District Court Rules California Mandate Making Churches Pay For Abortion Entirely Unconstitutional

This past Thursday, one California district court issued a ruling that stated that a new state mandate forcing companies, which includes all religious organizations, to pay for any elective abortions as a standard part of their health insurance plans is entirely unconstitutional.

The U.S. District Court for the Eastern District of California issued a ruling that sided with a group of California churches — Calvary Chapel Chino Hills in Chino, Foothill Church in Glendora, and the Shepherd of the Hills Church in Porter Ranch — as a result of their challenge to the state’s Knox Keene Health Care Service Plan Act of 1975.

The court issued its ruling against the California Department of Managed Health Care (DMHC), which, back in 2014, sent out letters to a group of seven private health insurers “directing them to remove any limitations on or exclusions of abortion care services from the health care coverage they offered to various employers,” which seemingly included the trio of plaintiff churches.

Due to the churches each employing over a total of 50 full-time employees, they are required to offer health insurance to their employees under state law.

DMHC sent out the letters in the wake of Planned Parenthood requesting the state to “fix” and exemptions “to ensure that employers cannot deny women coverage of abortion services,” as seen in emails shared by attorneys for Alliance Defending Freedom.

A nonprofit legal organization tasked with the protection of religious freedoms that also represented the churches, officially filed a motion this past April calling on the court to “definitively rule in their favor and allow the churches to operate according to their religious beliefs, which uphold the sanctity of unborn lives.”

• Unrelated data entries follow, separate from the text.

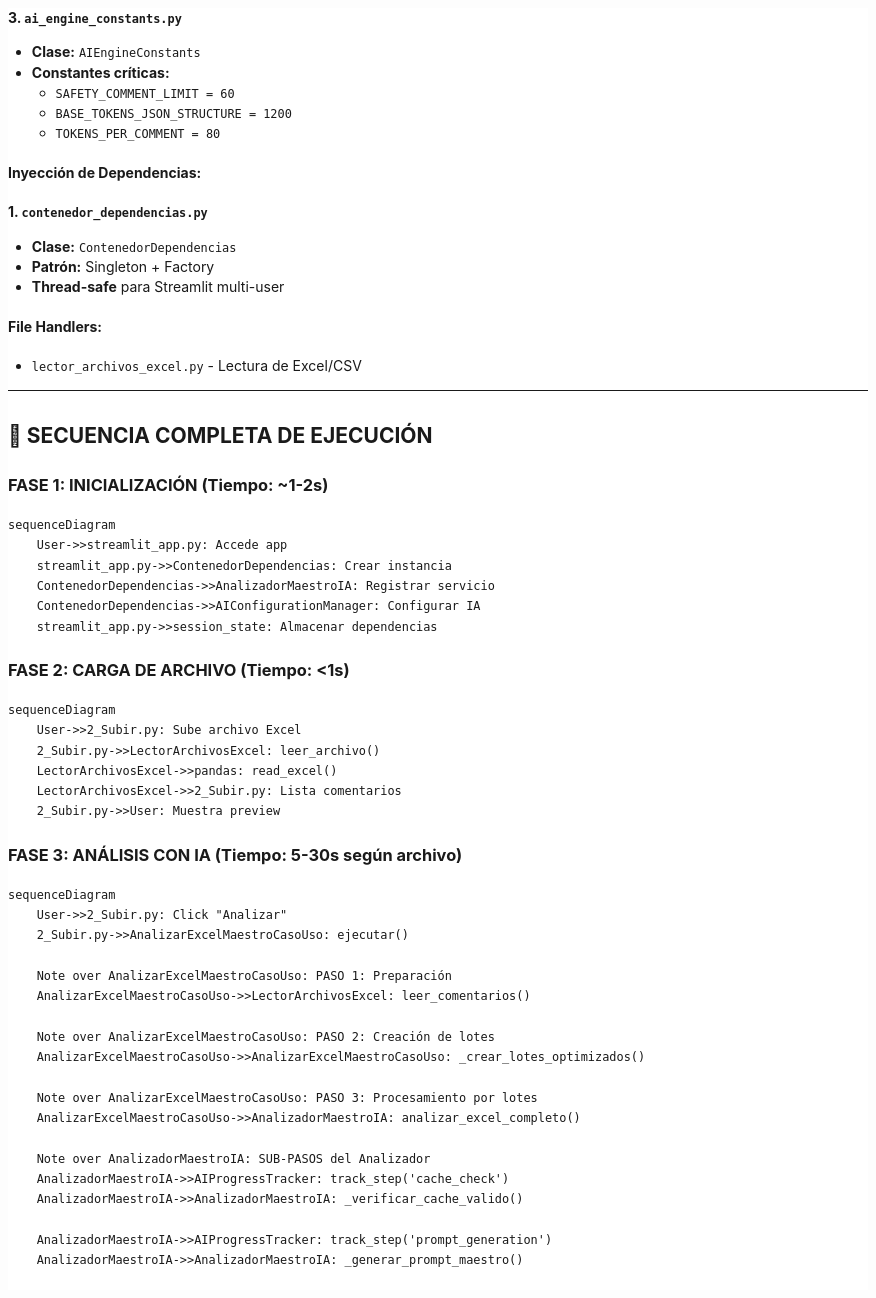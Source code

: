 **3. `ai_engine_constants.py`**
- **Clase:** `AIEngineConstants`
- **Constantes críticas:**
  - `SAFETY_COMMENT_LIMIT = 60`
  - `BASE_TOKENS_JSON_STRUCTURE = 1200`
  - `TOKENS_PER_COMMENT = 80`

#### **Inyección de Dependencias:**

**1. `contenedor_dependencias.py`**
- **Clase:** `ContenedorDependencias`
- **Patrón:** Singleton + Factory
- **Thread-safe** para Streamlit multi-user

#### **File Handlers:**
- `lector_archivos_excel.py` - Lectura de Excel/CSV

---

## 🎯 SECUENCIA COMPLETA DE EJECUCIÓN

### **FASE 1: INICIALIZACIÓN** (Tiempo: ~1-2s)
```mermaid
sequenceDiagram
    User->>streamlit_app.py: Accede app
    streamlit_app.py->>ContenedorDependencias: Crear instancia
    ContenedorDependencias->>AnalizadorMaestroIA: Registrar servicio
    ContenedorDependencias->>AIConfigurationManager: Configurar IA
    streamlit_app.py->>session_state: Almacenar dependencias
```

### **FASE 2: CARGA DE ARCHIVO** (Tiempo: <1s)
```mermaid
sequenceDiagram
    User->>2_Subir.py: Sube archivo Excel
    2_Subir.py->>LectorArchivosExcel: leer_archivo()
    LectorArchivosExcel->>pandas: read_excel()
    LectorArchivosExcel->>2_Subir.py: Lista comentarios
    2_Subir.py->>User: Muestra preview
```

### **FASE 3: ANÁLISIS CON IA** (Tiempo: 5-30s según archivo)
```mermaid
sequenceDiagram
    User->>2_Subir.py: Click "Analizar"
    2_Subir.py->>AnalizarExcelMaestroCasoUso: ejecutar()
    
    Note over AnalizarExcelMaestroCasoUso: PASO 1: Preparación
    AnalizarExcelMaestroCasoUso->>LectorArchivosExcel: leer_comentarios()
    
    Note over AnalizarExcelMaestroCasoUso: PASO 2: Creación de lotes
    AnalizarExcelMaestroCasoUso->>AnalizarExcelMaestroCasoUso: _crear_lotes_optimizados()
    
    Note over AnalizarExcelMaestroCasoUso: PASO 3: Procesamiento por lotes
    AnalizarExcelMaestroCasoUso->>AnalizadorMaestroIA: analizar_excel_completo()
    
    Note over AnalizadorMaestroIA: SUB-PASOS del Analizador
    AnalizadorMaestroIA->>AIProgressTracker: track_step('cache_check')
    AnalizadorMaestroIA->>AnalizadorMaestroIA: _verificar_cache_valido()
    
    AnalizadorMaestroIA->>AIProgressTracker: track_step('prompt_generation')
    AnalizadorMaestroIA->>AnalizadorMaestroIA: _generar_prompt_maestro()
    
```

The senior counsel for the nonprofit, Jeremiah Galus, claimed that the government did not have the right to force religious organizations to fund abortions, which would directly violate their conscience and faith.

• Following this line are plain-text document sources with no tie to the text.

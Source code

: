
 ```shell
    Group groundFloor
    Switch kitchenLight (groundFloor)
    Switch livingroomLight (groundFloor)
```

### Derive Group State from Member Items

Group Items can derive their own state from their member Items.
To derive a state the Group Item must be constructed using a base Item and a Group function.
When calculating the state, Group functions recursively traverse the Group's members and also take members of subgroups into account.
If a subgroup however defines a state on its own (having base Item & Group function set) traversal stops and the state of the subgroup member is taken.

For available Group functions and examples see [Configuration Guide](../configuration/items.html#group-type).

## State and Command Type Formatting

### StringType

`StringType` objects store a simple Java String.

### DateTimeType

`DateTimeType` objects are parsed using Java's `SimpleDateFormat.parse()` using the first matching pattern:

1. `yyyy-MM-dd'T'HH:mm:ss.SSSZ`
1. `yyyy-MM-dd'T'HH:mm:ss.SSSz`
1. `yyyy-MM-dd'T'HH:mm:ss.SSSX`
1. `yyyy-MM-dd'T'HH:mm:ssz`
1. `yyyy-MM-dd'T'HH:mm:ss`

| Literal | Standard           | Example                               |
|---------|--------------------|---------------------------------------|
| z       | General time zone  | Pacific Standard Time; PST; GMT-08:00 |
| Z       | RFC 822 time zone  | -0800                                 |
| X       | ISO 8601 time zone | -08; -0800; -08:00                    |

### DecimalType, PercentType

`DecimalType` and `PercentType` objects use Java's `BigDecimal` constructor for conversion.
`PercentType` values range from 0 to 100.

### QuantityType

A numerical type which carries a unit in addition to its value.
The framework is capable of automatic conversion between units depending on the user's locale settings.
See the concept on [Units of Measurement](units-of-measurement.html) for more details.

“For years, California has unconstitutionally targeted faith-based organizations, so we’re pleased the court has found this mandate unconstitutional and will allow the churches we represent to operate freely according to their religious beliefs,” Galus expressed.

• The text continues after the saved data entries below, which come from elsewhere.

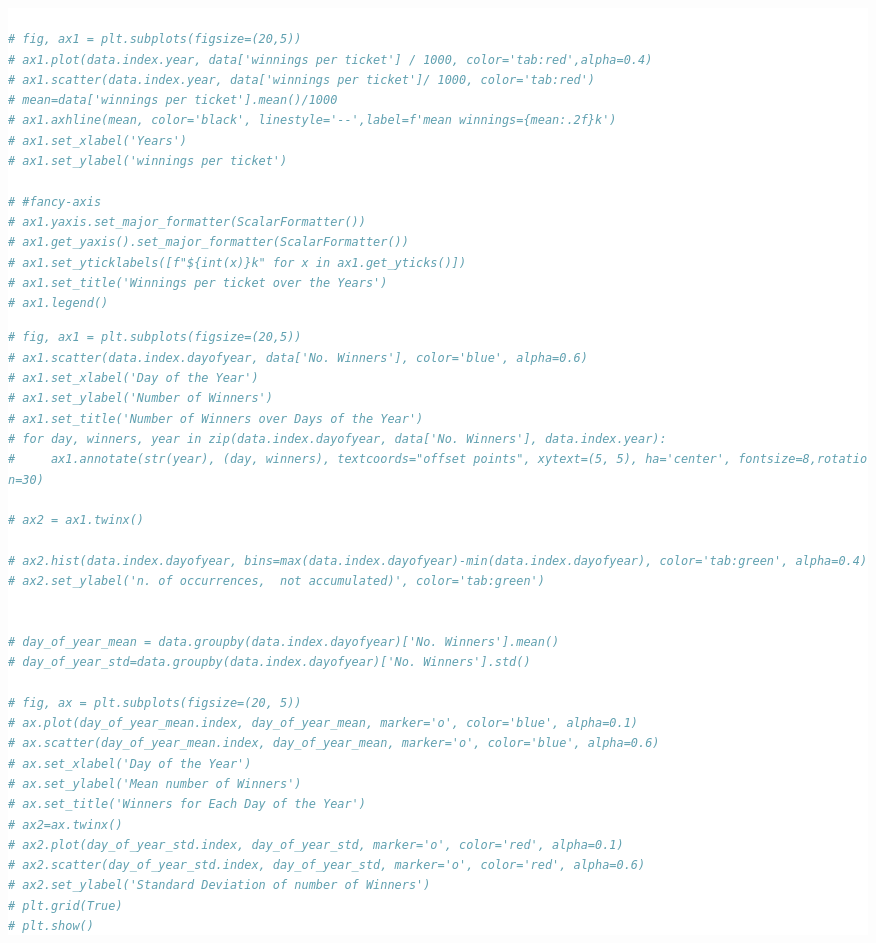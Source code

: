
 ```python

# fig, ax1 = plt.subplots(figsize=(20,5))        
# ax1.plot(data.index.year, data['winnings per ticket'] / 1000, color='tab:red',alpha=0.4)
# ax1.scatter(data.index.year, data['winnings per ticket']/ 1000, color='tab:red')
# mean=data['winnings per ticket'].mean()/1000
# ax1.axhline(mean, color='black', linestyle='--',label=f'mean winnings={mean:.2f}k')
# ax1.set_xlabel('Years')
# ax1.set_ylabel('winnings per ticket')

# #fancy-axis
# ax1.yaxis.set_major_formatter(ScalarFormatter())
# ax1.get_yaxis().set_major_formatter(ScalarFormatter())
# ax1.set_yticklabels([f"${int(x)}k" for x in ax1.get_yticks()])
# ax1.set_title('Winnings per ticket over the Years')
# ax1.legend()


```

```python
# fig, ax1 = plt.subplots(figsize=(20,5))   
# ax1.scatter(data.index.dayofyear, data['No. Winners'], color='blue', alpha=0.6)
# ax1.set_xlabel('Day of the Year')
# ax1.set_ylabel('Number of Winners')
# ax1.set_title('Number of Winners over Days of the Year')
# for day, winners, year in zip(data.index.dayofyear, data['No. Winners'], data.index.year):
#     ax1.annotate(str(year), (day, winners), textcoords="offset points", xytext=(5, 5), ha='center', fontsize=8,rotation=30)

# ax2 = ax1.twinx()

# ax2.hist(data.index.dayofyear, bins=max(data.index.dayofyear)-min(data.index.dayofyear), color='tab:green', alpha=0.4)
# ax2.set_ylabel('n. of occurrences,  not accumulated)', color='tab:green')


# day_of_year_mean = data.groupby(data.index.dayofyear)['No. Winners'].mean()
# day_of_year_std=data.groupby(data.index.dayofyear)['No. Winners'].std()

# fig, ax = plt.subplots(figsize=(20, 5))
# ax.plot(day_of_year_mean.index, day_of_year_mean, marker='o', color='blue', alpha=0.1)
# ax.scatter(day_of_year_mean.index, day_of_year_mean, marker='o', color='blue', alpha=0.6)
# ax.set_xlabel('Day of the Year')
# ax.set_ylabel('Mean number of Winners')
# ax.set_title('Winners for Each Day of the Year')
# ax2=ax.twinx()
# ax2.plot(day_of_year_std.index, day_of_year_std, marker='o', color='red', alpha=0.1)
# ax2.scatter(day_of_year_std.index, day_of_year_std, marker='o', color='red', alpha=0.6)
# ax2.set_ylabel('Standard Deviation of number of Winners')
# plt.grid(True)
# plt.show()


```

“Elective abortions are not part of ‘basic health care,’” he went on. “They have no business being forced into the medical coverage provided by churches that do not wish to support terminating lives due to very real, sincere, and well-known faith convictions.”

After their appointment by former President Barack Obama, Chief Judge Kimberly J. Mueller issued a summary in her opinion for the court that the director of the DMHC, Mary Watanabe, “has not shown ‘[she] lacks other means of achieving [her] desired goal without imposing a substantial burden on the exercise of religion by [plaintiffs].’”

“The Director’s denial of the Churches’ request for exceptions to accommodate their religious beliefs, based solely on the fact that those requests did not originate with a plan, was not narrowly tailored to serve a compelling interest,” stated Mueller.